TheWrap Magazine: “She’s extraordinarily flawed but she’s not being a bitch for no reason,” actress says of her character in Jane Austen adaptation

Kate Beckinsale
Jeff Vespa for TheWrap

A version of this story on Kate Beckinsale first appeared in the “Dark Horses We Love” feature in The Oscar Race Begins issue of TheWrap’s Magazine.

Several years ago, Kate Beckinsale got what she refers to as “a really odd phone call” from her agency saying that director Whit Stillman wanted her for a movie about Martians. It didn’t happen, but Beckinsale and Stillman did team up for “Love & Friendship,” their first movie since “The Last Days of Disco” in 1998.

The dark comedy set in 18th-century England is based on Jane Austen’s novella “Lady Susan,” which was unpublished in the author’s lifetime; it gives Beckinsale a chance to seize the deliciously devious role of a world-class schemer, a woman who’ll go to any lengths to secure a suitable husband for herself and her daughter.

“I thought she was kind of marvelous from the get-go,” said Beckinsale of the character. “She’s extraordinarily flawed, but she was single-mindedly going for her own happiness in that period — it’s not like a woman in the 21st century who is being a bitch for no reason.

“This is somebody who is completely hamstrung by the period she’s in. It’s almost a fantasy about what it would be like if someone blew off social convention and wasn’t punished for it.”

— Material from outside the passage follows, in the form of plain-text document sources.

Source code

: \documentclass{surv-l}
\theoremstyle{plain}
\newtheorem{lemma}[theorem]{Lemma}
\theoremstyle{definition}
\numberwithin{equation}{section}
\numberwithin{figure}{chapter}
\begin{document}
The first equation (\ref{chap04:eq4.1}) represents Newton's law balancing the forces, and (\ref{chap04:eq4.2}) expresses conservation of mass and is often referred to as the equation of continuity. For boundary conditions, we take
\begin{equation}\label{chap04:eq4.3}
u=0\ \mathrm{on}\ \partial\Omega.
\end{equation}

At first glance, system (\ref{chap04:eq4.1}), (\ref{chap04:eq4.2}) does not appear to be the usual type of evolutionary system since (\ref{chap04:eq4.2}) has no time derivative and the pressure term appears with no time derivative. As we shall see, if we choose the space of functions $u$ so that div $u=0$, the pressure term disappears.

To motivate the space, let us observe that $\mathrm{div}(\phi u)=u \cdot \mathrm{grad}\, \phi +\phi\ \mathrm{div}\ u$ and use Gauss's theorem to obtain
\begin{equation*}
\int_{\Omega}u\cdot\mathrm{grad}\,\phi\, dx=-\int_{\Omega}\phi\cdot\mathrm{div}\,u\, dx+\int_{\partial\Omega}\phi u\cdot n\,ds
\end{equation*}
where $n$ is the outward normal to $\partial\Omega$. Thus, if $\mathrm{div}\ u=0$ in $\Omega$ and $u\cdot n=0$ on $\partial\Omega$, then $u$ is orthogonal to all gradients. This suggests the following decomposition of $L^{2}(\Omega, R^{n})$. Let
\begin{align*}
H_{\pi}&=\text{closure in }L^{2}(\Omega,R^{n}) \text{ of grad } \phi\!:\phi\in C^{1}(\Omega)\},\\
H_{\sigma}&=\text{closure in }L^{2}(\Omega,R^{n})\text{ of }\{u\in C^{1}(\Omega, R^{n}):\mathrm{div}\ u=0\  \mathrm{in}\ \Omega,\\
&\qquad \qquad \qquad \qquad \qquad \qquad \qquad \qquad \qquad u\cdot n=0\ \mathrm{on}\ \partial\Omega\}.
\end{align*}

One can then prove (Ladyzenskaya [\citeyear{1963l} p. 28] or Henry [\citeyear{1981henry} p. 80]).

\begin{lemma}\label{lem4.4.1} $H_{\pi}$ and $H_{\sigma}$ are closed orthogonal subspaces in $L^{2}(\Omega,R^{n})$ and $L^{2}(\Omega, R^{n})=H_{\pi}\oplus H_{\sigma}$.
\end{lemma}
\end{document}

But whatever insights the actress gained into her character, they certainly didn’t come from conversations with Stillman. “He would pass out if you tried to have a deep psychological discussion about where your character is coming from,” said Beckinsale, laughing. “He hates rehearsals, and will grudgingly do a table read, which he suffers through dreadfully.”

Kate Beckinsale
Jeff Vespa for TheWrap

And on the set? “You’ll have an incredibly long speech, and when you get to the end of the take he’ll look really perplexed,” she said. “You think, ‘What did he think?’ And then he’ll wander over to somebody pretending to be a gardener in the deep background, and adjust what they’re doing. He’s perfectly happy with what you’re doing, but he’s concerned with some guy in the background that most people would never see.

“Working with him for the second time was fun, because I came in knowing that would happen.”

“Love & Friendship” also gives Beckinsale another step in a career that has swung from “Much Ado About Nothing” and “Cold Comfort Farm” to “Van Helsing” and the five “Underworld” films — small quiet movies, and big noisy movies.

“On paper, it can look like a rather schizophrenic career,” she admitted. “When I started out in England, we were making mainly literary adaptations of period stories, and when I came to America they said, ‘She’s very fragile and English, we don’t see her as having an edge.’

“Then came the Underworld movies, and I said, ‘This is what I should do because I’m not right for it at all.’

“And then I found people saying, ‘Oh, she’s just tough and scary,’ and I thought, ‘How did the pendulum swing so quickly?’ What I’ve actually gotten to do is straddle the two extremes of what I do, which is quite fun.”

And what about that Whit Stillman Martian movie? “We should definitely do it next,” she said, laughing.